ちなみにvalueに文字列を入れるとゼロ埋めされないので注意!

また数値型でもdecimalやdoubleはFormatExceptionになるので要注意!



じゃぁ、decimalやdouble型でゼロ埋めしたり、他の文字で埋めるにはどうすりゃいいのさ?




指定の文字でパディング



String.Formatではパディングできないdecimalやdouble。
空白やゼロ以外でパディングする場合。

などは、以下のような方法で対応可能。

decimal value = 123M;

// "0000000123"
value.ToString().PadLeft(10, '0');

// "1230000000"
value.ToString().PadRight(10, '0');

// "xxxxxxx123"
value.ToString().padLeft(10, 'x');
こんな感じでPadLeft()、PadRight()を使うことで解決できる。
Oracleとか使ってる人にはこっちのほうが馴染み深いかも(LPADやRPADみたいな)

文字はchar型のため、シングルクォーテーションで括る必要がある。
ちなみに第2引数の文字を省略すると空白で埋められる




マルチバイト文字が含まれるパディング



実は上記で説明してきたパディングはマルチバイト文字(日本語とか)を入力するといろいろとおかしくなる。

例えば、"あいう".PadLeft(10)とすると"△△△△△△△あいう”となってしまう。
※△は半角スペース

バイトではなく桁数で埋められているため、こんなんで固定長IFファイルなんて作ったら……。


じゃぁ、どうするのか?


「埋めるバイト数」から「文字列のバイト数」と「文字列の長さ」を引いて分だけ埋めれば良い。

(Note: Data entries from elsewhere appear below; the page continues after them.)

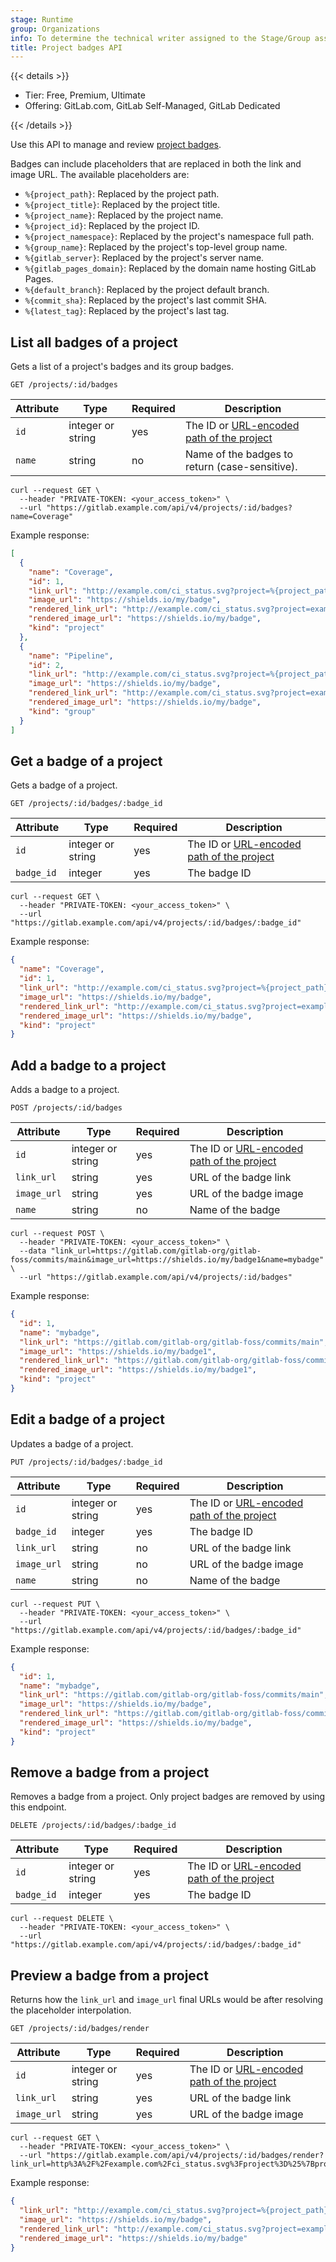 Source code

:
 ```yaml
---
stage: Runtime
group: Organizations
info: To determine the technical writer assigned to the Stage/Group associated with this page, see https://handbook.gitlab.com/handbook/product/ux/technical-writing/#assignments
title: Project badges API
---
```


{{< details >}}

- Tier: Free, Premium, Ultimate
- Offering: GitLab.com, GitLab Self-Managed, GitLab Dedicated

{{< /details >}}

Use this API to manage and review [project badges](../user/project/badges.md).

Badges can include placeholders that are replaced in both the
link and image URL. The available placeholders are:

- `%{project_path}`: Replaced by the project path.
- `%{project_title}`: Replaced by the project title.
- `%{project_name}`: Replaced by the project name.
- `%{project_id}`: Replaced by the project ID.
- `%{project_namespace}`: Replaced by the project's namespace full path.
- `%{group_name}`: Replaced by the project's top-level group name.
- `%{gitlab_server}`: Replaced by the project's server name.
- `%{gitlab_pages_domain}`: Replaced by the domain name hosting GitLab Pages.
- `%{default_branch}`: Replaced by the project default branch.
- `%{commit_sha}`: Replaced by the project's last commit SHA.
- `%{latest_tag}`: Replaced by the project's last tag.

## List all badges of a project

Gets a list of a project's badges and its group badges.

```plaintext
GET /projects/:id/badges
```

| Attribute | Type | Required | Description |
| --------- | ---- | -------- | ----------- |
| `id`      | integer or string | yes | The ID or [URL-encoded path of the project](rest/_index.md#namespaced-paths) |
| `name`    | string         | no  | Name of the badges to return (case-sensitive). |

```shell
curl --request GET \
  --header "PRIVATE-TOKEN: <your_access_token>" \
  --url "https://gitlab.example.com/api/v4/projects/:id/badges?name=Coverage"
```

Example response:

```json
[
  {
    "name": "Coverage",
    "id": 1,
    "link_url": "http://example.com/ci_status.svg?project=%{project_path}&ref=%{default_branch}",
    "image_url": "https://shields.io/my/badge",
    "rendered_link_url": "http://example.com/ci_status.svg?project=example-org/example-project&ref=main",
    "rendered_image_url": "https://shields.io/my/badge",
    "kind": "project"
  },
  {
    "name": "Pipeline",
    "id": 2,
    "link_url": "http://example.com/ci_status.svg?project=%{project_path}&ref=%{default_branch}",
    "image_url": "https://shields.io/my/badge",
    "rendered_link_url": "http://example.com/ci_status.svg?project=example-org/example-project&ref=main",
    "rendered_image_url": "https://shields.io/my/badge",
    "kind": "group"
  }
]
```

## Get a badge of a project

Gets a badge of a project.

```plaintext
GET /projects/:id/badges/:badge_id
```

| Attribute | Type | Required | Description |
| --------- | ---- | -------- | ----------- |
| `id`      | integer or string | yes | The ID or [URL-encoded path of the project](rest/_index.md#namespaced-paths) |
| `badge_id` | integer | yes   | The badge ID |

```shell
curl --request GET \
  --header "PRIVATE-TOKEN: <your_access_token>" \
  --url "https://gitlab.example.com/api/v4/projects/:id/badges/:badge_id"
```

Example response:

```json
{
  "name": "Coverage",
  "id": 1,
  "link_url": "http://example.com/ci_status.svg?project=%{project_path}&ref=%{default_branch}",
  "image_url": "https://shields.io/my/badge",
  "rendered_link_url": "http://example.com/ci_status.svg?project=example-org/example-project&ref=main",
  "rendered_image_url": "https://shields.io/my/badge",
  "kind": "project"
}
```

## Add a badge to a project

Adds a badge to a project.

```plaintext
POST /projects/:id/badges
```

| Attribute | Type | Required | Description |
| --------- | ---- | -------- | ----------- |
| `id`      | integer or string | yes | The ID or [URL-encoded path of the project](rest/_index.md#namespaced-paths) |
| `link_url` | string         | yes | URL of the badge link |
| `image_url` | string | yes | URL of the badge image |
| `name` | string | no | Name of the badge |

```shell
curl --request POST \
  --header "PRIVATE-TOKEN: <your_access_token>" \
  --data "link_url=https://gitlab.com/gitlab-org/gitlab-foss/commits/main&image_url=https://shields.io/my/badge1&name=mybadge" \
  --url "https://gitlab.example.com/api/v4/projects/:id/badges"
```

Example response:

```json
{
  "id": 1,
  "name": "mybadge",
  "link_url": "https://gitlab.com/gitlab-org/gitlab-foss/commits/main",
  "image_url": "https://shields.io/my/badge1",
  "rendered_link_url": "https://gitlab.com/gitlab-org/gitlab-foss/commits/main",
  "rendered_image_url": "https://shields.io/my/badge1",
  "kind": "project"
}
```

## Edit a badge of a project

Updates a badge of a project.

```plaintext
PUT /projects/:id/badges/:badge_id
```

| Attribute | Type | Required | Description |
| --------- | ---- | -------- | ----------- |
| `id`      | integer or string | yes | The ID or [URL-encoded path of the project](rest/_index.md#namespaced-paths) |
| `badge_id` | integer | yes   | The badge ID |
| `link_url` | string         | no | URL of the badge link |
| `image_url` | string | no | URL of the badge image |
| `name` | string | no | Name of the badge |

```shell
curl --request PUT \
  --header "PRIVATE-TOKEN: <your_access_token>" \
  --url "https://gitlab.example.com/api/v4/projects/:id/badges/:badge_id"
```

Example response:

```json
{
  "id": 1,
  "name": "mybadge",
  "link_url": "https://gitlab.com/gitlab-org/gitlab-foss/commits/main",
  "image_url": "https://shields.io/my/badge",
  "rendered_link_url": "https://gitlab.com/gitlab-org/gitlab-foss/commits/main",
  "rendered_image_url": "https://shields.io/my/badge",
  "kind": "project"
}
```

## Remove a badge from a project

Removes a badge from a project. Only project badges are removed by using this endpoint.

```plaintext
DELETE /projects/:id/badges/:badge_id
```

| Attribute | Type | Required | Description |
| --------- | ---- | -------- | ----------- |
| `id`      | integer or string | yes | The ID or [URL-encoded path of the project](rest/_index.md#namespaced-paths) |
| `badge_id` | integer | yes   | The badge ID |

```shell
curl --request DELETE \
  --header "PRIVATE-TOKEN: <your_access_token>" \
  --url "https://gitlab.example.com/api/v4/projects/:id/badges/:badge_id"
```

## Preview a badge from a project

Returns how the `link_url` and `image_url` final URLs would be after resolving the placeholder interpolation.

```plaintext
GET /projects/:id/badges/render
```

| Attribute | Type | Required | Description |
| --------- | ---- | -------- | ----------- |
| `id`      | integer or string | yes | The ID or [URL-encoded path of the project](rest/_index.md#namespaced-paths) |
| `link_url` | string         | yes | URL of the badge link|
| `image_url` | string | yes | URL of the badge image |

```shell
curl --request GET \
  --header "PRIVATE-TOKEN: <your_access_token>" \
  --url "https://gitlab.example.com/api/v4/projects/:id/badges/render?link_url=http%3A%2F%2Fexample.com%2Fci_status.svg%3Fproject%3D%25%7Bproject_path%7D%26ref%3D%25%7Bdefault_branch%7D&image_url=https%3A%2F%2Fshields.io%2Fmy%2Fbadge"
```

Example response:

```json
{
  "link_url": "http://example.com/ci_status.svg?project=%{project_path}&ref=%{default_branch}",
  "image_url": "https://shields.io/my/badge",
  "rendered_link_url": "http://example.com/ci_status.svg?project=example-org/example-project&ref=main",
  "rendered_image_url": "https://shields.io/my/badge"
}
```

// 文字列.PadRight(桁数 - (文字列のバイト数 - 文字列の長さ));
value.PadRight(10 - (Encoding.GetEncoding("Shift_JIS").GetByteCount(value) - value.Length));

仕事で使った具体的な実装例は以下の通り。
// 項目属性の列挙体
enum PadType
{
    Char
    ,Number
}

// パディング処理
public string PaddingInBytes(string value, PadType type, int byteCount)
{
    Encoding enc = Encoding.GetEncoding("Shift_JIS");

    if (byteCount < enc.GetByteCount(value))
    {
        // valueが既定のバイト数を超えている場合は、切り落とし
        value = value.SubString(0, byteCount);
    }

    switch (type)
    {
        case PadType.Char:
            // 文字列の場合 左寄せ+空白埋め
            return value.PadRight(byteCount - (enc.GetByteCount(value) - value.Length));
        case PadType.Number:
            // 数値の場合 右寄せ+0埋め
            return value.PadLeft(byteCount, '0');
        default:
            // 上記以外は全部空白
            return value.PadLeft(byteCount);
    }
}


static Main(string[] args)
{
    Console.WriteLine(this.PaddingInBytes("あいう", PadType.Char, 10));
    Console.WriteLine(this.PaddingInBytes("123", PadType.Number, 15));
}

ってな感じ。
あえて列挙体で「Char」なのか「Number」なのか指定しているけど、typeofで型を引数に渡してあげても同様のことができる。